Occurrence of terrestrial auroras
- Most auroras occur in a band known as the auroral zone, which is typically 3° to 6° wide in latitude and between 10° and 20° from the geomagnetic poles at all local times (or longitudes), most clearly seen at night against a dark sky. A region that currently displays an aurora is called the auroral oval, a band displaced towards the nightside of the Earth. Early evidence for a geomagnetic connection comes from the statistics of auroral observations. Elias Loomis (1860), and later Hermann Fritz (1881) and S. Tromholt (1882) in more detail, established that the aurora appeared mainly in the auroral zone. Day-to-day positions of the auroral ovals are posted on the internet.
- In northern latitudes, the effect is known as the Aurora Borealis or the Northern Lights. The former term was coined by Galileo in 1619, from the Roman goddess of the dawn and the Greek name for the north wind. The southern counterpart, the Aurora Australis or the Southern Lights, has features that are almost identical to the Aurora Borealis and changes simultaneously with changes in the northern auroral zone. The Aurora Australis is visible from high southern latitudes in Antarctica, Chile, Argentina, New Zealand, and Australia.
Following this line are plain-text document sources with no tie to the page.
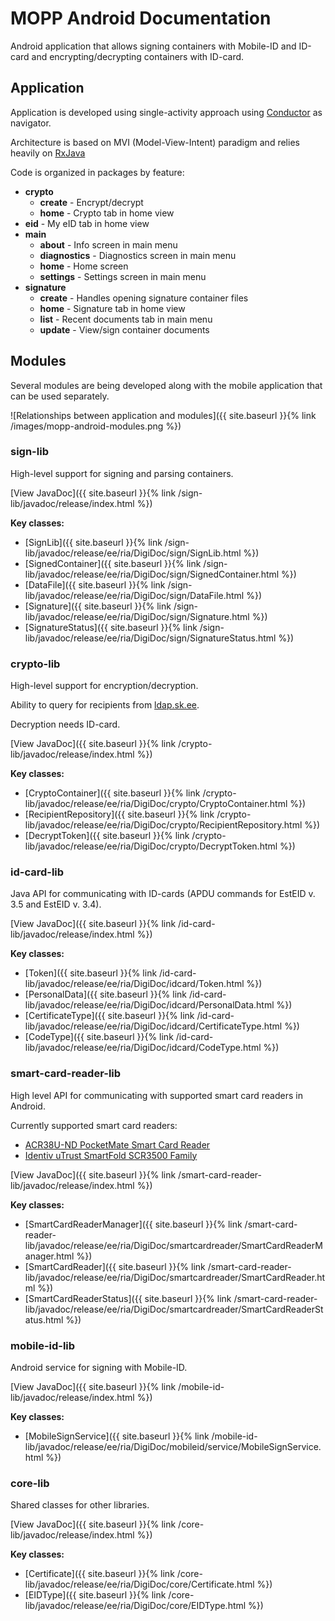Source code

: # MOPP Android Documentation

Android application that allows signing containers with Mobile-ID and ID-card 
and encrypting/decrypting containers with ID-card.

## Application

Application is developed using single-activity approach using 
[Conductor](https://github.com/bluelinelabs/Conductor) as navigator.

Architecture is based on MVI (Model-View-Intent) paradigm and relies heavily on 
[RxJava](https://github.com/ReactiveX/RxJava)

Code is organized in packages by feature:

* **crypto**
  * **create** - Encrypt/decrypt
  * **home** - Crypto tab in home view
* **eid** - My eID tab in home view
* **main**
  * **about** - Info screen in main menu
  * **diagnostics** - Diagnostics screen in main menu
  * **home** - Home screen
  * **settings** - Settings screen in main menu
* **signature**
  * **create** - Handles opening signature container files
  * **home** - Signature tab in home view
  * **list** - Recent documents tab in main menu
  * **update** - View/sign container documents

## Modules

Several modules are being developed along with the mobile application that can be used separately.

![Relationships between application and modules]({{ site.baseurl }}{% link /images/mopp-android-modules.png %})

### sign-lib

High-level support for signing and parsing containers.

[View JavaDoc]({{ site.baseurl }}{% link /sign-lib/javadoc/release/index.html %})

**Key classes:**

* [SignLib]({{ site.baseurl }}{% link /sign-lib/javadoc/release/ee/ria/DigiDoc/sign/SignLib.html %})
* [SignedContainer]({{ site.baseurl }}{% link /sign-lib/javadoc/release/ee/ria/DigiDoc/sign/SignedContainer.html %})
* [DataFile]({{ site.baseurl }}{% link /sign-lib/javadoc/release/ee/ria/DigiDoc/sign/DataFile.html %})
* [Signature]({{ site.baseurl }}{% link /sign-lib/javadoc/release/ee/ria/DigiDoc/sign/Signature.html %})
* [SignatureStatus]({{ site.baseurl }}{% link /sign-lib/javadoc/release/ee/ria/DigiDoc/sign/SignatureStatus.html %})

### crypto-lib

High-level support for encryption/decryption.

Ability to query for recipients from [ldap.sk.ee](https://www.sk.ee/en/repository/ldap).

Decryption needs ID-card.

[View JavaDoc]({{ site.baseurl }}{% link /crypto-lib/javadoc/release/index.html %})

**Key classes:**

* [CryptoContainer]({{ site.baseurl }}{% link /crypto-lib/javadoc/release/ee/ria/DigiDoc/crypto/CryptoContainer.html %})
* [RecipientRepository]({{ site.baseurl }}{% link /crypto-lib/javadoc/release/ee/ria/DigiDoc/crypto/RecipientRepository.html %})
* [DecryptToken]({{ site.baseurl }}{% link /crypto-lib/javadoc/release/ee/ria/DigiDoc/crypto/DecryptToken.html %})

### id-card-lib

Java API for communicating with ID-cards (APDU commands for EstEID v. 3.5 and EstEID v. 3.4).

[View JavaDoc]({{ site.baseurl }}{% link /id-card-lib/javadoc/release/index.html %})

**Key classes:**

* [Token]({{ site.baseurl }}{% link /id-card-lib/javadoc/release/ee/ria/DigiDoc/idcard/Token.html %})
* [PersonalData]({{ site.baseurl }}{% link /id-card-lib/javadoc/release/ee/ria/DigiDoc/idcard/PersonalData.html %})
* [CertificateType]({{ site.baseurl }}{% link /id-card-lib/javadoc/release/ee/ria/DigiDoc/idcard/CertificateType.html %})
* [CodeType]({{ site.baseurl }}{% link /id-card-lib/javadoc/release/ee/ria/DigiDoc/idcard/CodeType.html %})

### smart-card-reader-lib

High level API for communicating with supported smart card readers in Android.

Currently supported smart card readers:

* [ACR38U-ND PocketMate Smart Card Reader](https://www.acs.com.hk/en/products/228/acr38u-nd-pocketmate-smart-card-reader-micro-usb)
* [Identiv uTrust SmartFold SCR3500 Family](https://www.identiv.com/products/smart-card-readers/contact/scr3500)

[View JavaDoc]({{ site.baseurl }}{% link /smart-card-reader-lib/javadoc/release/index.html %})

**Key classes:**

* [SmartCardReaderManager]({{ site.baseurl }}{% link /smart-card-reader-lib/javadoc/release/ee/ria/DigiDoc/smartcardreader/SmartCardReaderManager.html %})
* [SmartCardReader]({{ site.baseurl }}{% link /smart-card-reader-lib/javadoc/release/ee/ria/DigiDoc/smartcardreader/SmartCardReader.html %})
* [SmartCardReaderStatus]({{ site.baseurl }}{% link /smart-card-reader-lib/javadoc/release/ee/ria/DigiDoc/smartcardreader/SmartCardReaderStatus.html %})

### mobile-id-lib

Android service for signing with Mobile-ID.

[View JavaDoc]({{ site.baseurl }}{% link /mobile-id-lib/javadoc/release/index.html %})

**Key classes:**

* [MobileSignService]({{ site.baseurl }}{% link /mobile-id-lib/javadoc/release/ee/ria/DigiDoc/mobileid/service/MobileSignService.html %})

### core-lib

Shared classes for other libraries.

[View JavaDoc]({{ site.baseurl }}{% link /core-lib/javadoc/release/index.html %})

**Key classes:**

* [Certificate]({{ site.baseurl }}{% link /core-lib/javadoc/release/ee/ria/DigiDoc/core/Certificate.html %})
* [EIDType]({{ site.baseurl }}{% link /core-lib/javadoc/release/ee/ria/DigiDoc/core/EIDType.html %})
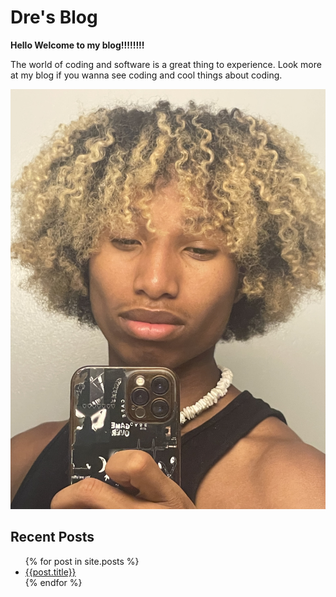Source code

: # Dre's Blog

**Hello Welcome to my blog!!!!!!!!**

The world of coding and software is a great thing to experience. Look more at my blog if you wanna see coding and cool things about coding.

![A good photo of me](/assets/IMG-0373%20(3).jpg)


## Recent Posts
<ul>
{% for post in site.posts %}
<li>
<a href="/Blog{{ post.url }}">{{post.title}}</a>
</li>
{% endfor %}
</ul>






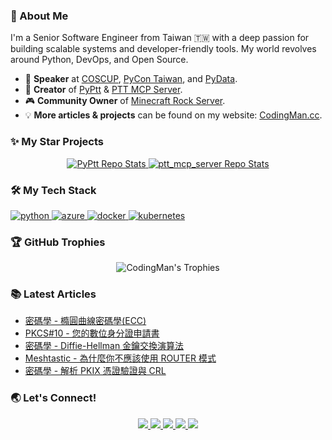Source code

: ### 👋 About Me

I'm a Senior Software Engineer from Taiwan 🇹🇼 with a deep passion for building scalable systems and developer-friendly tools. My world revolves around Python, DevOps, and Open Source.

* 🎤 **Speaker** at [COSCUP](https://coscup.org/2020/zh-TW/agenda/CFNNFA), [PyCon Taiwan](https://tw.pycon.org/2020/zh-hant/conference/talk/1124347947245371715/), and [PyData](https://pydata.org/taipei2020/program/talk-2/).
* 🚀 **Creator** of [PyPtt](https://github.com/PyPtt/PyPtt) & [PTT MCP Server](https://github.com/PyPtt/ptt_mcp_server).
* 🎮 **Community Owner** of [Minecraft Rock Server](https://rock-mc.com/).
* 💡 **More articles & projects** can be found on my website: [CodingMan.cc](https://codingman.cc).

### ✨ My Star Projects
<p align="center">
<a href="https://github.com/PyPtt/PyPtt" target="_blank">
  <img src="https://github-readme-stats.vercel.app/api/pin/?username=PyPtt&repo=PyPtt&theme=dracula" alt="PyPtt Repo Stats"/>
</a>
<a href="https://github.com/PyPtt/ptt_mcp_server" target="_blank">
  <img src="https://github-readme-stats.vercel.app/api/pin/?username=PyPtt&repo=ptt_mcp_server&theme=dracula" alt="ptt_mcp_server Repo Stats"/>
</a>
</p>

### 🛠️ My Tech Stack

<p align="left">
  <a href="https://www.python.org" target="_blank"> <img src="https://img.shields.io/badge/Python-3776AB?style=for-the-badge&logo=python&logoColor=white" alt="python"/> </a>
  <a href="https://azure.microsoft.com" target="_blank"> <img src="https://img.shields.io/badge/Azure-0078D4?style=for-the-badge&logo=microsoftazure&logoColor=white" alt="azure"/> </a>
  <a href="https://www.docker.com/" target="_blank"> <img src="https://img.shields.io/badge/Docker-2496ED?style=for-the-badge&logo=docker&logoColor=white" alt="docker"/> </a>
  <a href="https://kubernetes.io" target="_blank"> <img src="https://img.shields.io/badge/Kubernetes-326CE5?style=for-the-badge&logo=kubernetes&logoColor=white" alt="kubernetes"/> </a>
</p>

### 🏆 GitHub Trophies

<p align="center">
  <img src="https://github-profile-trophy.vercel.app/?username=pttCodingMan&theme=dracula&column=7" alt="CodingMan's Trophies"/>
</p>

### 📚 Latest Articles
<!-- BLOG-POST-LIST:START -->
- [密碼學 - 橢圓曲線密碼學(ECC)](https://codingman.cc/cryptography-ecc)
- [PKCS#10 - 您的數位身分證申請書](https://codingman.cc/pkcs10-your-digital-identity-certificate-request)
- [密碼學 - Diffie-Hellman 金鑰交換演算法](https://codingman.cc/diffie-hellman-key-exchange)
- [Meshtastic - 為什麼你不應該使用 ROUTER 模式](https://codingman.cc/meshtastic-why-you-should-not-use-router-mode)
- [密碼學 - 解析 PKIX 憑證驗證與 CRL](https://codingman.cc/pkix-certificate-validation-and-crl)
<!-- BLOG-POST-LIST:END -->

### 🌏 Let's Connect!
<p align="center">
  <a href="https://www.linkedin.com/in/codingman/" target="_blank">
    <img src="https://img.shields.io/badge/LinkedIn-0A66C2?style=for-the-badge&logo=linkedin&logoColor=white">
  </a>
  <a href="https://codingman.cc" target="_blank">
    <img src="https://img.shields.io/badge/Website-codingman.cc-blue?style=for-the-badge&logo=firefox-browser">
  </a>
  <a href="https://twitter.com/PttCodingMan" target="_blank">
    <img src="https://img.shields.io/badge/Twitter-PttCodingMan-1DA1F2?style=for-the-badge&logo=twitter">
  </a>
  <a href="mailto:pttcodingman@gmail.com">
    <img src="https://img.shields.io/badge/Email-pttcodingman@gmail.com-D14836?style=for-the-badge&logo=gmail">
  </a>
  <a href="https://t.me/PttCodingMan" target="_blank">
    <img src="https://img.shields.io/badge/Telegram-PttCodingMan-26A5E4?style=for-the-badge&logo=telegram">
  </a>
</p>
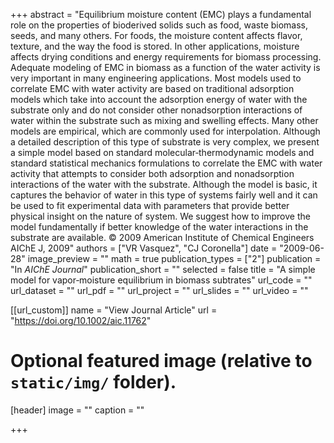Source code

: +++
abstract = "Equilibrium moisture content (EMC) plays a fundamental role on the properties of bioderived solids such as food, waste biomass, seeds, and many others. For foods, the moisture content affects flavor, texture, and the way the food is stored. In other applications, moisture affects drying conditions and energy requirements for biomass processing. Adequate modeling of EMC in biomass as a function of the water activity is very important in many engineering applications. Most models used to correlate EMC with water activity are based on traditional adsorption models which take into account the adsorption energy of water with the substrate only and do not consider other nonadsorption interactions of water within the substrate such as mixing and swelling effects. Many other models are empirical, which are commonly used for interpolation. Although a detailed description of this type of substrate is very complex, we present a simple model based on standard molecular‐thermodynamic models and standard statistical mechanics formulations to correlate the EMC with water activity that attempts to consider both adsorption and nonadsorption interactions of the water with the substrate. Although the model is basic, it captures the behavior of water in this type of systems fairly well and it can be used to fit experimental data with parameters that provide better physical insight on the nature of system. We suggest how to improve the model fundamentally if better knowledge of the water interactions in the substrate are available. © 2009 American Institute of Chemical Engineers AIChE J, 2009"
authors = ["VR Vasquez", "CJ Coronella"]
date = "2009-06-28"
image_preview = ""
math = true
publication_types = ["2"]
publication = "In *AIChE Journal*"
publication_short = ""
selected = false
title = "A simple model for vapor‐moisture equilibrium in biomass subtrates"
url_code = ""
url_dataset = ""
url_pdf = ""
url_project = ""
url_slides = ""
url_video = ""

[[url_custom]]
name = "View Journal Article"
url = "https://doi.org/10.1002/aic.11762"

# Optional featured image (relative to `static/img/` folder).
[header]
image = ""
caption = ""

+++


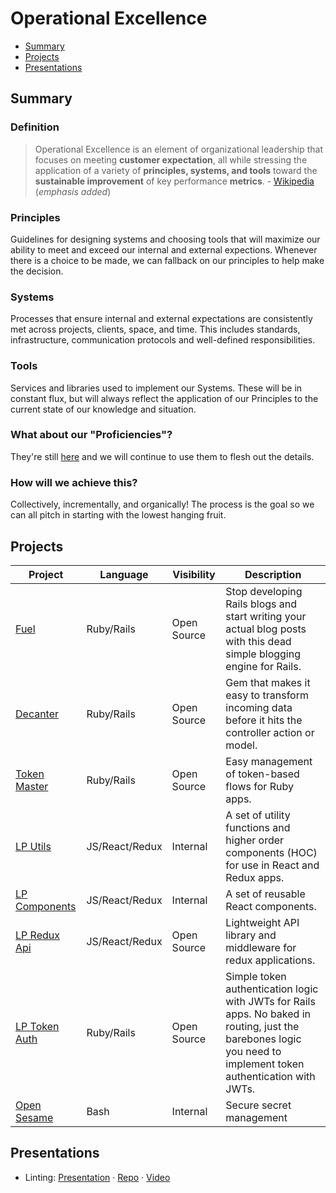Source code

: # Operational Excellence

- [Summary](#summary)
- [Projects](#projects)
- [Presentations](#presentations)

## Summary

### Definition
> Operational Excellence is an element of organizational leadership that focuses on meeting **customer expectation**, all while stressing the application of a variety of **principles, systems, and tools** toward the **sustainable improvement** of key performance **metrics**.  - [Wikipedia](https://en.wikipedia.org/wiki/Operational_excellence) (*emphasis added*)

### Principles
Guidelines for designing systems and choosing tools that will maximize our ability to meet and exceed our internal and external expections. Whenever there is a choice to be made, we can fallback on our principles to help make the decision.

### Systems
Processes that ensure internal and external expectations are consistently met across projects, clients, space, and time. This includes standards, infrastructure, communication protocols and well-defined responsibilities.

### Tools
Services and libraries used to implement our Systems. These will be in constant flux, but will always reflect the application of our Principles to the current state of our knowledge and situation.

### What about our "Proficiencies"?
They're still [here](https://github.com/LaunchPadLab/process/tree/master/Proficiencies) and we will continue to use them to flesh out the details.

### How will we achieve this?
Collectively, incrementally, and organically! The process is the goal so we can all pitch in starting with the lowest hanging fruit.

## Projects

Project | Language | Visibility | Description
--- | --- | --- | ---
[Fuel](https://github.com/LaunchPadLab/fuel) | Ruby/Rails | Open Source | Stop developing Rails blogs and start writing your actual blog posts with this dead simple blogging engine for Rails.
[Decanter](https://github.com/LaunchPadLab/decanter) | Ruby/Rails | Open Source | Gem that makes it easy to transform incoming data before it hits the controller action or model.
[Token Master](https://github.com/LaunchPadLab/token-master) | Ruby/Rails | Open Source | Easy management of token-based flows for Ruby apps.
[LP Utils](https://github.com/LaunchPadLab/lp-utils) | JS/React/Redux | Internal | A set of utility functions and higher order components (HOC) for use in React and Redux apps.
[LP Components](https://github.com/LaunchPadLab/lp-components) | JS/React/Redux | Internal | A set of reusable React components.
[LP Redux Api](https://github.com/LaunchPadLab/lp-redux-api) | JS/React/Redux | Open Source | Lightweight API library and middleware for redux applications.
[LP Token Auth](https://github.com/LaunchPadLab/lp_token_auth) | Ruby/Rails | Open Source | Simple token authentication logic with JWTs for Rails apps. No baked in routing, just the barebones logic you need to implement token authentication with JWTs.
[Open Sesame](https://github.com/LaunchPadLab/opensesame) | Bash | Internal | Secure secret management

## Presentations
- Linting: [Presentation](https://gitpitch.com/LaunchPadLab/linting)	· [Repo](https://github.com/LaunchPadLab/linting)	· [Video]()
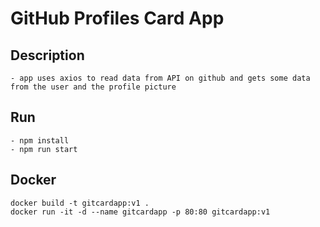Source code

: # GitHub Profiles Card App

## Description
	- app uses axios to read data from API on github and gets some data from the user and the profile picture
	
## Run
	- npm install
	- npm run start

## Docker
	docker build -t gitcardapp:v1 .
	docker run -it -d --name gitcardapp -p 80:80 gitcardapp:v1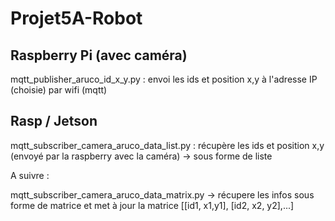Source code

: # Projet5A-Robot

## Raspberry Pi (avec caméra)

mqtt_publisher_aruco_id_x_y.py : envoi les ids et position x,y à l'adresse IP (choisie) par wifi (mqtt)

## Rasp / Jetson

mqtt_subscriber_camera_aruco_data_list.py : récupère les ids et position x,y (envoyé par la raspberry avec la caméra) -> sous forme de liste

A suivre : 

mqtt_subscriber_camera_aruco_data_matrix.py -> récupere les infos sous forme de matrice et met à jour la matrice 
[[id1, x1,y1],
 [id2, x2, y2],...]


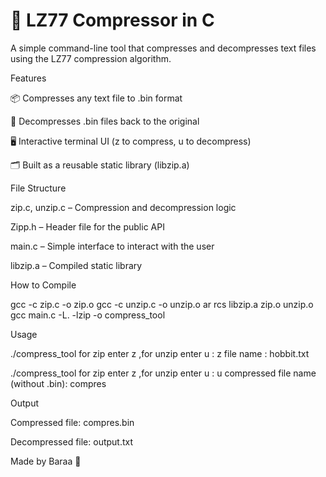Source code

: # 📂 LZ77 Compressor in C

A simple command-line tool that compresses and decompresses text files using the LZ77 compression algorithm.

Features

📦 Compresses any text file to .bin format

🔁 Decompresses .bin files back to the original

🖥 Interactive terminal UI (z to compress, u to decompress)

🗂 Built as a reusable static library (libzip.a)

File Structure

zip.c, unzip.c – Compression and decompression logic

Zipp.h – Header file for the public API

main.c – Simple interface to interact with the user

libzip.a – Compiled static library

How to Compile

gcc -c zip.c -o zip.o
gcc -c unzip.c -o unzip.o
ar rcs libzip.a zip.o unzip.o
gcc main.c -L. -lzip -o compress_tool

Usage

./compress_tool
for zip enter z ,for unzip enter u : z
file name : hobbit.txt

./compress_tool
for zip enter z ,for unzip enter u : u
compressed file name (without .bin): compres

Output

Compressed file: compres.bin

Decompressed file: output.txt

Made by Baraa 🚀

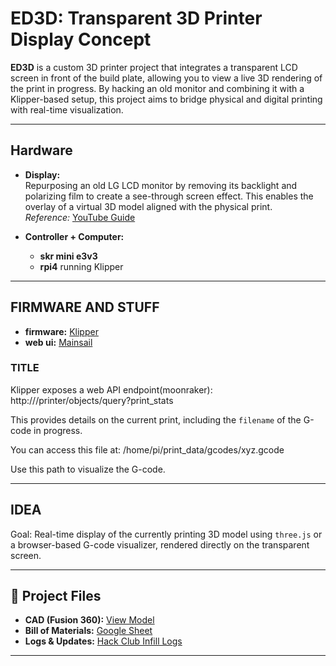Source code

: # ED3D: Transparent 3D Printer Display Concept

**ED3D** is a custom 3D printer project that integrates a transparent LCD screen in front of the build plate, allowing you to view a live 3D rendering of the print in progress. By hacking an old monitor and combining it with a Klipper-based setup, this project aims to bridge physical and digital printing with real-time visualization.

---

## Hardware

- **Display:**  
  Repurposing an old LG LCD monitor by removing its backlight and polarizing film to create a see-through screen effect. This enables the overlay of a virtual 3D model aligned with the physical print.  
  *Reference:* [YouTube Guide](https://www.youtube.com/watch?v=IhldXT7yxXo)

- **Controller + Computer:**  
  - **skr mini e3v3**   
  - **rpi4** running Klipper

---

##  FIRMWARE AND STUFF

- **firmware:** [Klipper](https://www.klipper3d.org/)
- **web ui:** [Mainsail](https://docs.mainsail.xyz/)

### TITLE

Klipper exposes a web API endpoint(moonraker):
http://<raspberrypi-ip>/printer/objects/query?print_stats

This provides details on the current print, including the `filename` of the G-code in progress.

You can access this file at:
/home/pi/print_data/gcodes/xyz.gcode

Use this path to visualize the G-code.

---

## IDEA

Goal: Real-time display of the currently printing 3D model using `three.js` or a browser-based G-code visualizer, rendered directly on the transparent screen.

---

## 📐 Project Files

- **CAD (Fusion 360):** [View Model](https://a360.co/3Rony1E)
- **Bill of Materials:** [Google Sheet](https://docs.google.com/spreadsheets/d/178BAEs7F_joBAkZX4WfwpVy1w5ChVrZ6aIprLqq8BNg/edit?usp=sharing)
- **Logs & Updates:** [Hack Club Infill Logs](https://infill.hackclub.com/printers/ed3d/)

---
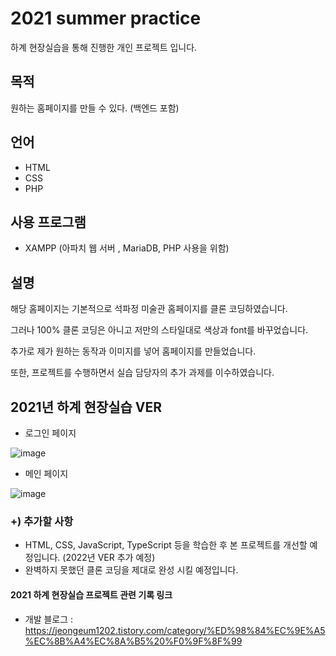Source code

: # 2021 summer practice

하계 현장실습을 통해 진행한 개인 프로젝트 입니다.

## 목적

원하는 홈페이지를 만들 수 있다. (백엔드 포함)

## 언어 

- HTML
- CSS
- PHP

## 사용 프로그램

- XAMPP (아파치 웹 서버 , MariaDB, PHP 사용을 위함) 

## 설명

해당 홈페이지는 기본적으로 석파정 미술관 홈페이지를 클론 코딩하였습니다.

그러나 100% 클론 코딩은 아니고 저만의 스타일대로 색상과 font를 바꾸었습니다.

추가로 제가 원하는 동작과 이미지를 넣어 홈페이지를 만들었습니다.

또한, 프로젝트를 수행하면서 실습 담당자의 추가 과제를 이수하였습니다.



## 2021년 하계 현장실습 VER

- 로그인 페이지

![image](https://user-images.githubusercontent.com/77143425/142353349-9f97f8b9-a848-45b4-aa86-50ac10dac193.png)


- 메인 페이지

![image](https://user-images.githubusercontent.com/77143425/142353474-fb9332fc-fc0f-428d-8fd9-f91e903a418c.png)


### +) 추가할 사항
- HTML, CSS, JavaScript, TypeScript 등을 학습한 후 본 프로젝트를 개선할 예정입니다.  (2022년 VER 추가 예정)
- 완벽하지 못했던 클론 코딩을 제대로 완성 시킬 예정입니다.


#### 2021 하계 현장실습 프로젝트 관련 기록 링크

* 개발 블로그 : https://jeongeum1202.tistory.com/category/%ED%98%84%EC%9E%A5%EC%8B%A4%EC%8A%B5%20%F0%9F%8F%99
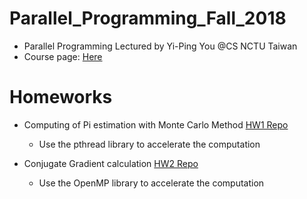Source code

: # Parallel_Programming_Fall_2018
* Parallel Programming Lectured by Yi-Ping You @CS NCTU Taiwan
* Course page: [Here](people.cs.nctu.edu.tw/~ypyou/courses/PP-f18/)
# Homeworks
* Computing of Pi estimation with Monte Carlo Method [HW1 Repo](HW1/)
    * Use the pthread library to accelerate the computation

* Conjugate Gradient calculation [HW2 Repo](HW2/CG)
    * Use the OpenMP library to accelerate the computation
- A geomagnetic storm causes the auroral ovals (north and south) to expand, and bring the aurora to lower latitudes. It was hardly ever seen near the geographic pole, which is about 2000 km away from the magnetic pole. The instantaneous distribution of auroras (“auroral oval”) is slightly different, being centered about 3–5 degrees nightward of the magnetic pole, so that auroral arcs reach furthest toward the equator when the magnetic pole in question is in between the observer and the Sun. The aurora can be seen best at this time, which is called magnetic midnight.
- Auroras seen within the auroral oval may be directly overhead, but from farther away they illuminate the poleward horizon as a greenish glow, or sometimes a faint red, as if the Sun were rising from an unusual direction. Auroras also occur poleward of the auroral zone as either diffuse patches or arcs, which can be sub-visual.
Images
Images- The altitudes where auroral emissions occur were revealed by Carl Størmer and his colleagues who used cameras to triangulate more than 12,000 auroras. They discovered that most of the light is produced between 90 and 150 km above the ground, while extending at times to more than 1000 km. Images of auroras are significantly more common today than in the past due to the increase in use of digital cameras that have high enough sensitivities. Film and digital exposure to auroral displays is fraught with difficulties. Due to the different color spectrum present, and the temporal changes occurring during the exposure, the results are somewhat unpredictable. Different layers of the film emulsion respond differently to lower light levels, and choice of film can be very important. Longer exposures superimpose rapidly changing features, and often blanket the dynamic attribute of a display. Higher sensitivity creates issues with graininess.
- David Malin pioneered multiple exposure using multiple filters for astronomical photography, recombining the images in the laboratory to recreate the visual display more accurately. For scientific research, proxies are often used, such as ultra-violet, and color-correction to simulate the appearance to humans. Predictive techniques are also used, to indicate the extent of the display, a highly useful tool for aurora hunters. Terrestrial features often find their way into aurora images, making them more accessible and more likely to be published by major websites. It is possible to take excellent images with standard film (using ISO ratings between 100 and 400) and a single-lens reflex camera with full aperture, a fast lens (f1.4 50 mm, for example), and exposures between 10 and 30 seconds, depending on the aurora’s brightness.